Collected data
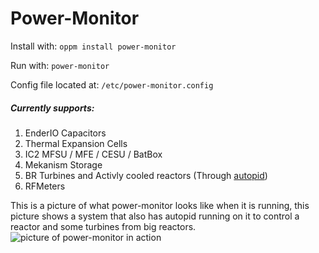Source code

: # Power-Monitor
Install with: `oppm install power-monitor`

Run with: `power-monitor`

Config file located at: `/etc/power-monitor.config`

##### Currently supports:

1. EnderIO Capacitors
2. Thermal Expansion Cells
3. IC2 MFSU / MFE / CESU / BatBox
4. Mekanism Storage
5. BR Turbines and Activly cooled reactors (Through [autopid](https://github.com/OpenPrograms/SuPeRMiNoR2-Programs/tree/master/autopid))
6. RFMeters


This is a picture of what power-monitor looks like when it is running, this picture shows a system that also has autopid running on it to control a reactor and some turbines from big reactors.
![picture of power-monitor in action](http://i.imgur.com/p34tKFa.png)
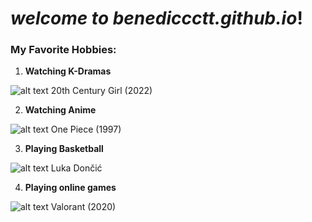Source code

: # *welcome to benediccctt.github.io*!
### My Favorite Hobbies:
1. **Watching K-Dramas**

![alt text](https://occ-0-3934-990.1.nflxso.net/dnm/api/v6/E8vDc_W8CLv7-yMQu8KMEC7Rrr8/AAAABTdyShVBFSU5zX5-PTVNm3Zw_Lt803ZNvaVv6i3noQ0F8E1aWvp-CzmcwvXmQelPvGybJu-UDKCCfTe62Q1kc06iSVe3zaLM--De.jpg?r=972)
20th Century Girl (2022)

2. **Watching Anime**

![alt text](https://as01.epimg.net/meristation_en/imagenes/2022/02/17/news/1645059859_923391_1645060061_noticia_normal.jpg)
One Piece (1997)

3. **Playing Basketball**

![alt text](https://a2.espncdn.com/combiner/i?img=/photo/2021/0423/r844375_1296x729_16-9.jpg)
Luka Dončić

4. **Playing online games**

![alt text](https://www.theloadout.com/wp-content/sites/theloadout/2022/10/valorant-agent-tier-list.jpg)
Valorant (2020)
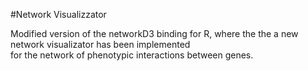 #Network Visualizzator

Modified version of the networkD3 binding for R, where the the a new network visualizator has been implemented  
for the network of phenotypic interactions between genes.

-- Your assignment --
Nothing but an exact copy is asked for: the lines from the start of the records through the line with "1. **Watching K-Dramas**", both ends included, minus any pictures.

-- Exercise result --
Source code

: # Power-Monitor
Install with: `oppm install power-monitor`

Run with: `power-monitor`

Config file located at: `/etc/power-monitor.config`

##### Currently supports:

1. EnderIO Capacitors
2. Thermal Expansion Cells
3. IC2 MFSU / MFE / CESU / BatBox
4. Mekanism Storage
5. BR Turbines and Activly cooled reactors (Through [autopid](https://github.com/OpenPrograms/SuPeRMiNoR2-Programs/tree/master/autopid))
6. RFMeters


This is a picture of what power-monitor looks like when it is running, this picture shows a system that also has autopid running on it to control a reactor and some turbines from big reactors.
![picture of power-monitor in action](http://i.imgur.com/p34tKFa.png)
Source code

: # *welcome to benediccctt.github.io*!
### My Favorite Hobbies:
1. **Watching K-Dramas**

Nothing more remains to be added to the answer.